Travis County District Judge Stephen Yelenosky Thursday afternoon granted a temporary injunction barring the state from enforcing a rule that would keep Planned Parenthood from participating in the Women's Health Program until a trial on the merits of the case can be held in December.
At issue is a rule defining who may provide services under the WHP, begun in 2007 as a five-year Medicaid-waiver program that would provide family planning and basic health services to low-income and uninsured women who wouldn't be eligible for Medicaid unless pregnant. In Texas more than half of all pregnancies are paid for by Medicaid; in 2009, Texas Medicaid costs associated with pregnancy and birth cost $2.9 billion. The goal of the WHP is to expand health services to women in need and to reduce the number of unplanned pregnancies. It is undisputed that the program has achieved both goals and saved the state millions; under the waiver program the federal government paid 90% of the nearly $36 million annual cost for services.

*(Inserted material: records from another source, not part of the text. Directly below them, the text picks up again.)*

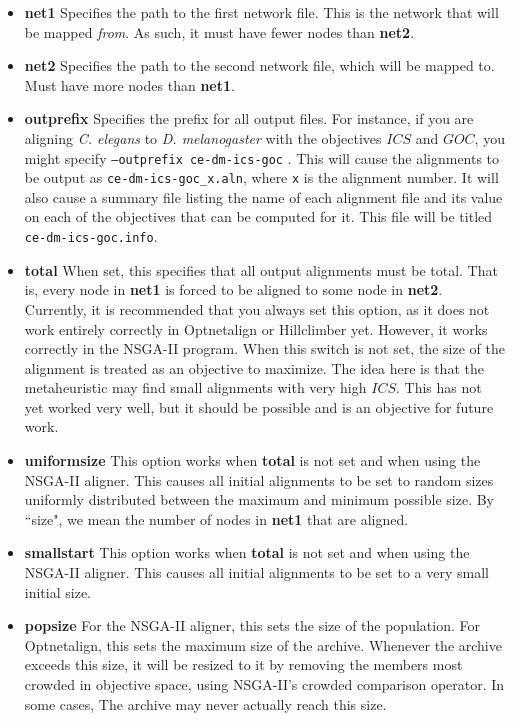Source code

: \documentclass[11pt]{article} %
\begin{document}
\begin{itemize}
\item \textbf{net1} Specifies the path to the first network file. This is the network that will be mapped \textit{from}. As such, it must have fewer nodes than \textbf{net2}. 
\item \textbf{net2} Specifies the path to the second network file, which will be mapped to. Must have more nodes than \textbf{net1}. 
\item \textbf{outprefix} Specifies the prefix for all output files. For instance, if you are aligning \textit{C. elegans} to \textit{D. melanogaster} with the objectives \(ICS\) and \(GOC\), you might specify  \texttt{--outprefix ce-dm-ics-goc} . This will cause the alignments to be output as  \texttt{ce-dm-ics-goc\_x.aln}, where \texttt{x} is the alignment number. It will also cause a summary file listing the name of each alignment file and its value on each of the objectives that can be computed for it. This file will be titled \texttt{ce-dm-ics-goc.info}.
\item \textbf{total} When set, this specifies that all output alignments must be total. That is, every node in \textbf{net1} is forced to be aligned to some node in \textbf{net2}. Currently, it is recommended that you always set this option, as it does not work entirely correctly in Optnetalign or Hillclimber yet. However, it works correctly in the NSGA-II program. When this switch is not set, the size of the alignment is treated as an objective to maximize. The idea here is that the metaheuristic may find small alignments with very high \(ICS\). This has not yet worked very well, but it should be possible and is an objective for future work.
\item \textbf{uniformsize} This option works when \textbf{total} is not set and when using the NSGA-II aligner. This causes all initial alignments to be set to random sizes uniformly distributed between the maximum and minimum possible size. By ``size", we mean the number of nodes in \textbf{net1} that are aligned.
\item \textbf{smallstart} This option works when \textbf{total} is not set and when using the NSGA-II aligner. This causes all initial alignments to be set to a very small initial size.
\item \textbf{popsize} For the NSGA-II aligner, this sets the size of the population. For Optnetalign, this sets the maximum size of the archive. Whenever the archive exceeds this size, it will be resized to it by removing the members most crowded in objective space, using NSGA-II's crowded comparison operator. In some cases, The archive may never actually reach this size.

\end{itemize}
\end{document}
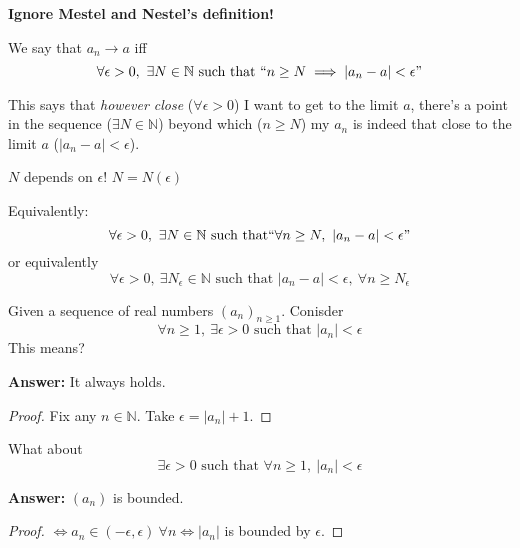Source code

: \textbf{Ignore Mestel and Nestel's definition!}\\

\begin{definition}[Convergence]
We say that $a_n \to a$ iff 
\[\forall \epsilon >0,~\exists N \in \mathbb{N} \text{ such that } ``n \geq N \implies |a_n - a| < \epsilon"\]	
\end{definition}

This says that \emph{however close} ($\forall \epsilon>0$) I want to get to the limit $a$, there's a point in the sequence ($\exists N \in \mathbb{N}$) beyond which ($n \geq N$) my $a_n$ is indeed that close to the limit $a$ ($|a_n - a| <\epsilon$).\\ 

\begin{remark}
$N$ depends on $\epsilon$! $N = N(\epsilon)$	
\end{remark}

Equivalently:
\[\forall \epsilon >0,~ \exists N \in \mathbb{N} \text{ such that} ``\forall n \geq N,~|a_n -a|<\epsilon"\]
or equivalently
\[\forall \epsilon >0,~\exists N_\epsilon\in\mathbb{N} \text{ such that } |a_n - a| < \epsilon,~\forall n \geq N_\epsilon\]

\begin{clicker}Given a sequence of real numbers $(a_n)_{n\geq 1}$. Conisder 
\[\boxed{\forall n \geq 1,~\exists \epsilon >0 \text{ such that } |a_n|< \epsilon}\]
This means? 

\textbf{Answer:} It always holds. \begin{proof}
 Fix any $n \in \mathbb{N}$. Take $\epsilon = |a_n| + 1$. 	
 \end{proof}
 
What about
 \[\boxed{\exists \epsilon >0 \text{ such that } \forall n \geq 1,~|a_n| < \epsilon} \]
 
 \textbf{Answer:} $(a_n)$ is bounded.
 
 
\begin{center}
\end{center}


  \begin{proof}
$\iff a_n \in (-\epsilon,\epsilon)~ \forall n \iff |a_n|$ is bounded by $\epsilon$. \end{proof}

\end{clicker}~

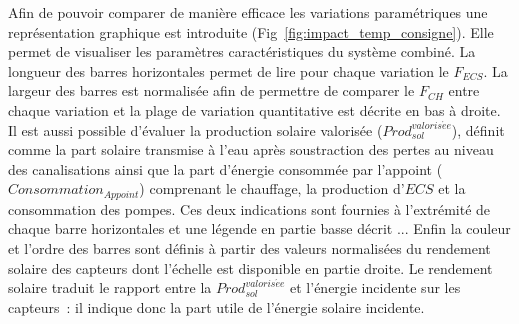 Afin de pouvoir comparer de manière efficace les variations paramétriques une
représentation graphique est introduite (Fig~\ref{fig:impact_temp_consigne}). Elle permet
de visualiser les paramètres caractéristiques du système combiné. La longueur des barres
horizontales permet de lire pour chaque variation le $F_{ECS}$. La largeur des barres est
normalisée afin de permettre de comparer le $F_{CH}$ entre chaque variation et la plage de
variation quantitative est décrite en bas à droite. Il est aussi possible d’évaluer la
production solaire valorisée ($Prod_{sol}^{valoris\acute ee}$), définit comme la part
solaire transmise à l’eau après soustraction des pertes au niveau des canalisations ainsi
que la part d’énergie consommée par l’appoint ($Consommation_{Appoint}$) comprenant le
chauffage, la production d’$ECS$ et la consommation des pompes. Ces deux indications sont
fournies à l’extrémité de chaque barre horizontales et une légende en partie basse décrit
... Enfin la couleur et l’ordre des barres sont définis à partir des valeurs normalisées
du rendement solaire des capteurs dont l’échelle est disponible en partie droite. Le
rendement solaire traduit le rapport entre la $Prod_{sol}^{valoris\acute ee}$ et
l’énergie incidente sur les capteurs~: il indique donc la part utile de l’énergie solaire
incidente.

Despite the program's ongoing success, the state has undertaken to rewrite the program rules in order to ban PP from participation. PP clinics provide services to nearly 50,000 clients. Roughly 111,000 women are currently receiving WHP services statewide. The state has sought to kick PP out of the program because some PP clinics in the state use private funds to provide abortion care. None of the PP clinics involved in the WHP provide abortion services. Indeed, abortion is not covered by the WHP and pregnant women aren't eligible for WHP services.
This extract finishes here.